By Emily Flitter
NEW YORK, Feb 26 (Reuters) - The U.S. Securities and Exchange Commission is beefing up its capacity to detect insider trading and other illegal activity by engaging with Palantir Technologies, a software company originally set up to help foil terrorists, according to people familiar with the matter.
The SEC has embarked on a multi-year deal, worth more than $13 million, to use Palantir to help the agency crunch massive amounts of data, the sources said.
The closely held Palo Alto-California-based company was co-founded by Peter Thiel, the billionaire tech mogul who also co-founded PayPal, the online payment service now owned by eBay Inc. Palantir's software has its roots in technology that PayPal uses to detect fraudulent transactions, and it takes its name from a magical stone in J.R.R. Tolkien's epic "The Lord of the Rings" that can see things not immediately apparent.
Officials expect Palantir's platform to help the SEC find evidence of illegal activity more quickly and easily by linking trading records and personal contact information from paid databases with tips, complaints and referrals the agency has received, said the sources, who were not authorized to speak publicly about the matter.
The platform has been up and running for several months, but it is still being rolled out to full capacity throughout the agency, according to the sources.
Members of the SEC's Division of Enforcement are using the new technology to look for incidents of insider trading, pump-and-dump schemes in penny stocks, accounting fraud and violations of the U.S. Foreign Corrupt Practices Act, among other activities.
The agency is already using analytical models and algorithms developed in-house and run on software provided by SAS to find suspicious activity in stock trading and other activities it regulates. Palantir's contribution, according to the sources, is to strengthen the connections between different sets of data.
The SEC is one of a host of government agencies turning to "big data" to improve their detection of suspicious activity. Palantir works with other U.S. government agencies, including the National Counterterrorism Center.

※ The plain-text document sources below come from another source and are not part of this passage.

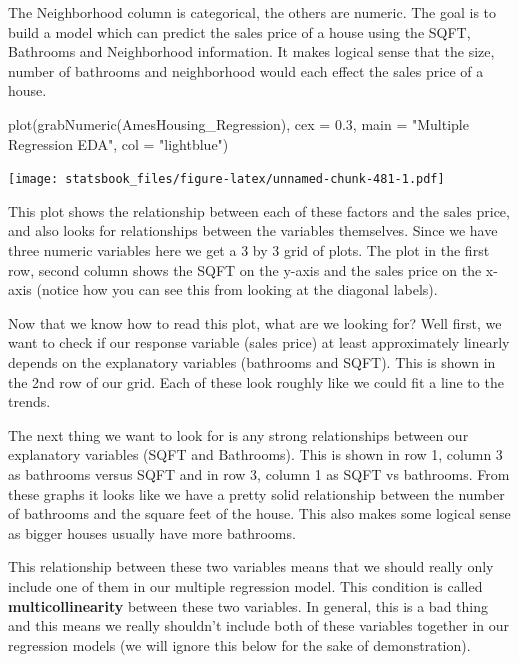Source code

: \documentclass[
]{book}
\newenvironment{Shaded}{\begin{snugshade}}{\end{snugshade}}
\newcommand{\AttributeTok}[1]{\textcolor[rgb]{0.77,0.63,0.00}{#1}}
\newcommand{\FloatTok}[1]{\textcolor[rgb]{0.00,0.00,0.81}{#1}}
\newcommand{\FunctionTok}[1]{\textcolor[rgb]{0.00,0.00,0.00}{#1}}
\newcommand{\NormalTok}[1]{#1}
\newcommand{\StringTok}[1]{\textcolor[rgb]{0.31,0.60,0.02}{#1}}
\theoremstyle{definition}
\theoremstyle{definition}
\theoremstyle{definition}
\theoremstyle{definition}
\theoremstyle{remark}
\begin{document}
The Neighborhood column is categorical, the others are numeric. The goal is to build a model which can predict the sales price of a house using the SQFT, Bathrooms and Neighborhood information. It makes logical sense that the size, number of bathrooms and neighborhood would each effect the sales price of a house.

\begin{Shaded}
\begin{Highlighting}[]
\FunctionTok{plot}\NormalTok{(}\FunctionTok{grabNumeric}\NormalTok{(AmesHousing\_Regression), }\AttributeTok{cex =} \FloatTok{0.3}\NormalTok{, }\AttributeTok{main =} \StringTok{"Multiple Regression EDA"}\NormalTok{,}
    \AttributeTok{col =} \StringTok{"lightblue"}\NormalTok{)}
\end{Highlighting}
\end{Shaded}

\texttt{[image: statsbook\_files/figure-latex/unnamed-chunk-481-1.pdf]}

This plot shows the relationship between each of these factors and the sales price, and also looks for relationships between the variables themselves. Since we have three numeric variables here we get a 3 by 3 grid of plots. The plot in the first row, second column shows the SQFT on the y-axis and the sales price on the x-axis (notice how you can see this from looking at the diagonal labels).

Now that we know how to read this plot, what are we looking for? Well first, we want to check if our response variable (sales price) at least approximately linearly depends on the explanatory variables (bathrooms and SQFT). This is shown in the 2nd row of our grid. Each of these look roughly like we could fit a line to the trends.

The next thing we want to look for is any strong relationships between our explanatory variables (SQFT and Bathrooms). This is shown in row 1, column 3 as bathrooms versus SQFT and in row 3, column 1 as SQFT vs bathrooms. From these graphs it looks like we have a pretty solid relationship between the number of bathrooms and the square feet of the house. This also makes some logical sense as bigger houses usually have more bathrooms.

This relationship between these two variables means that we should really only include one of them in our multiple regression model. This condition is called \textbf{multicollinearity} between these two variables. In general, this is a bad thing and this means we really shouldn't include both of these variables together in our regression models (we will ignore this below for the sake of demonstration).
\end{document}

A spokeswoman for Palantir declined to comment.
The new platform is designed to let people working in different divisions of the SEC more easily share discoveries about companies and people that could help lead to more cases.
Sofia Hussain, a senior forensic accountant in the SEC’s Enforcement Division in Boston, said pattern-recognition tools already have led to several new cases. The SEC has already been using analytical models and algorithms developed in-house to pick out suspicious activity in stock trading and other activities it regulates.

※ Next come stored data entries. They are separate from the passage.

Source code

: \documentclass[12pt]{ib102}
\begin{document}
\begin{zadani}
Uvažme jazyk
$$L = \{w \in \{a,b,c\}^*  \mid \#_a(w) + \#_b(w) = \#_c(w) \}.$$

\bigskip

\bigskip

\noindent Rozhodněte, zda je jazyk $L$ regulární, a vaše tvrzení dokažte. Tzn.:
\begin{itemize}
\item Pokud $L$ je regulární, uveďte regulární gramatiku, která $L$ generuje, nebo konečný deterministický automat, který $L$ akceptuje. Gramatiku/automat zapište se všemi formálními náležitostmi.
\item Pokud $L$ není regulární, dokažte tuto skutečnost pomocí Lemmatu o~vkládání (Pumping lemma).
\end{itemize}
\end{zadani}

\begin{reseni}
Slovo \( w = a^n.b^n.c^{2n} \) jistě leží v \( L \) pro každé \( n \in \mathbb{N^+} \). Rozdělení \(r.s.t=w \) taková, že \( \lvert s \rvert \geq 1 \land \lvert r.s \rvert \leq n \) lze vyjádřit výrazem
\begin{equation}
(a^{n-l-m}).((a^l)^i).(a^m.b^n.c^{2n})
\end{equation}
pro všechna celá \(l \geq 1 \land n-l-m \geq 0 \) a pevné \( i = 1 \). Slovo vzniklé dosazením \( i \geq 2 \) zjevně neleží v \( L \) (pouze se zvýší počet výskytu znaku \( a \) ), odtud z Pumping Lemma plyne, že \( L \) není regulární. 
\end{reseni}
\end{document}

Palantir allows the SEC to compare the records of every trade made in a particular stock, along with the identities of those who made each trade, with addresses, phone numbers and other personal information from paid databases. That enables it to see more clearly relationships between all those trading in the same stock.
The trend toward big data in white-collar enforcement has reached the private sector, too. A new software vendor is selling technology to hedge funds, pension funds and brokerage firms that profiles traders, keeps track of their normal trading habits and reports any suspicious deviations.
The company, AIMPaaS, began marketing its software three weeks ago and is currently negotiating its first deal. Its co-founder, Leslie Seff, said the company is talking to large hedge funds. He said AIMPaaS software can be customized to change the threshold for suspicious activity, which is determined by changes in order size, trading venues and other features.